SUPPLIED MATERIAL Start Marker

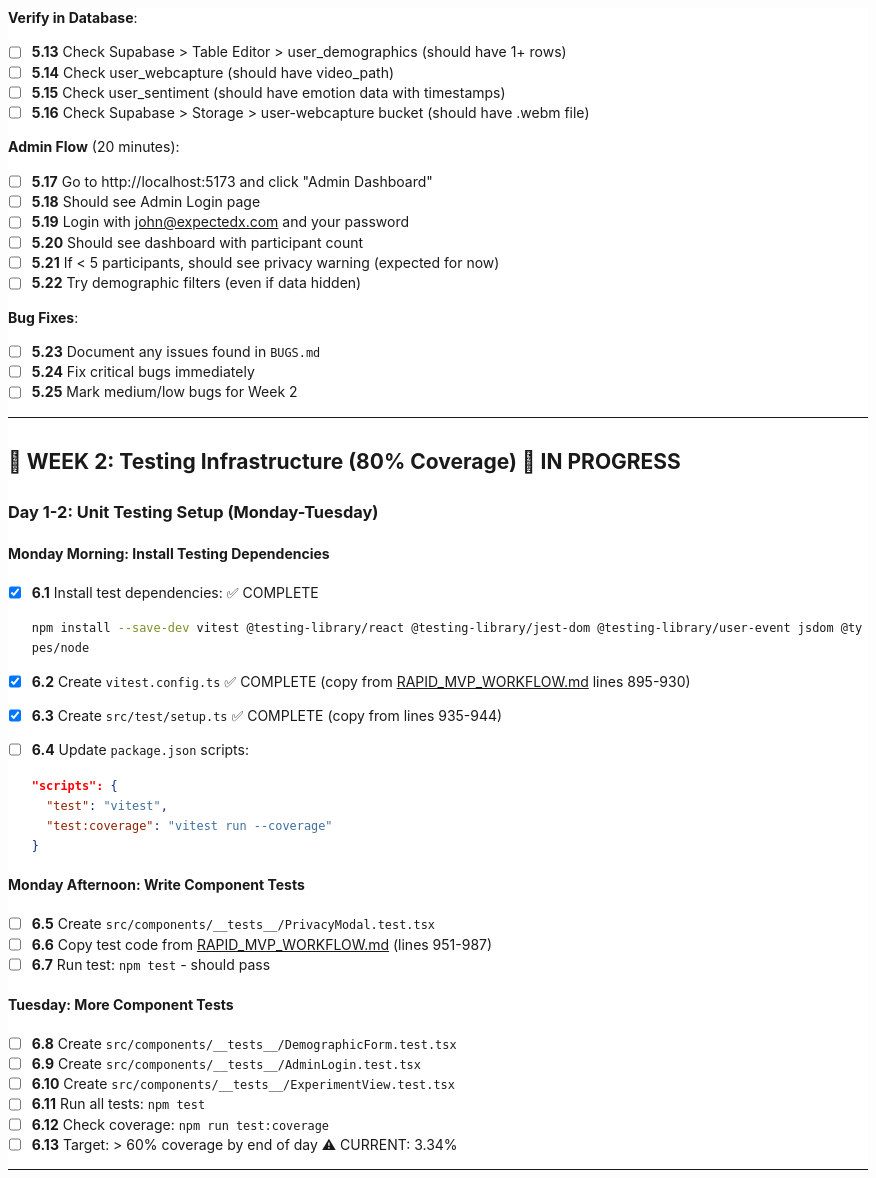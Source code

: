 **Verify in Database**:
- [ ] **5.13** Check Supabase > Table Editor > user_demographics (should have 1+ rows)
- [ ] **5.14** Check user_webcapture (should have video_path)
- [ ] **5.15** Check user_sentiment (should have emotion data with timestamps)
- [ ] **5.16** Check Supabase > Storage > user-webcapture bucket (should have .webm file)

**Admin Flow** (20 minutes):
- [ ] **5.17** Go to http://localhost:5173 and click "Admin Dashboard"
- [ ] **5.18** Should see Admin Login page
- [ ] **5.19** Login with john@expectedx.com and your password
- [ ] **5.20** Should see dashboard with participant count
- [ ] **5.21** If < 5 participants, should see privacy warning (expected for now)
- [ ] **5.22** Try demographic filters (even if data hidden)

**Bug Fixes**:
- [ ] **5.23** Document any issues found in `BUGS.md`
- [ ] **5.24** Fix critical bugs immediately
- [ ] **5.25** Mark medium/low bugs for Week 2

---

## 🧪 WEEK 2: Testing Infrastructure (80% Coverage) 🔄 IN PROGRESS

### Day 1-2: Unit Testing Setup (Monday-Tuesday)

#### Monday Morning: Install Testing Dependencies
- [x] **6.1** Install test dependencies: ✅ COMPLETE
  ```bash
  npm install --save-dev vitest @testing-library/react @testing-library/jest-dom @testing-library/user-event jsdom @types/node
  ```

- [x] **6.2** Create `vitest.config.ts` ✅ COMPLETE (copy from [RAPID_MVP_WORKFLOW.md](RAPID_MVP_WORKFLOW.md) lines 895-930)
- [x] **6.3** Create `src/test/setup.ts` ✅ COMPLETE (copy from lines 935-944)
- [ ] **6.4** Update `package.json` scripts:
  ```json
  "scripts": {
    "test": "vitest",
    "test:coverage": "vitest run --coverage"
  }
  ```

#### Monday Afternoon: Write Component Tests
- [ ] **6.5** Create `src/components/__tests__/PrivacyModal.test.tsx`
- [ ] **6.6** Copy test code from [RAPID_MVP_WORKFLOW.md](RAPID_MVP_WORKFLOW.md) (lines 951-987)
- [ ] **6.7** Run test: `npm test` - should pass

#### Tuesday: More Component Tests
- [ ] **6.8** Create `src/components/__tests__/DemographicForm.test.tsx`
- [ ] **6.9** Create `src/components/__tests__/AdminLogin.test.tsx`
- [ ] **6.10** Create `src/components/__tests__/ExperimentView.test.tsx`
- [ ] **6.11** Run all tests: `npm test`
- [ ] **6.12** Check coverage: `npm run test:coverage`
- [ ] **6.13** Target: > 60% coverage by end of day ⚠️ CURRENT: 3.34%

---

SUPPLIED MATERIAL End Marker

= PROBLEM =
Look through the entries, and return every line that the word "vitest" appears in.

= RESPONSE FOR THIS EXERCISE =
  npm install --save-dev vitest @testing-library/react @testing-library/jest-dom @testing-library/user-event jsdom @types/node
- [x] **6.2** Create `vitest.config.ts` ✅ COMPLETE (copy from [RAPID_MVP_WORKFLOW.md](RAPID_MVP_WORKFLOW.md) lines 895-930)
    "test": "vitest",
    "test:coverage": "vitest run --coverage"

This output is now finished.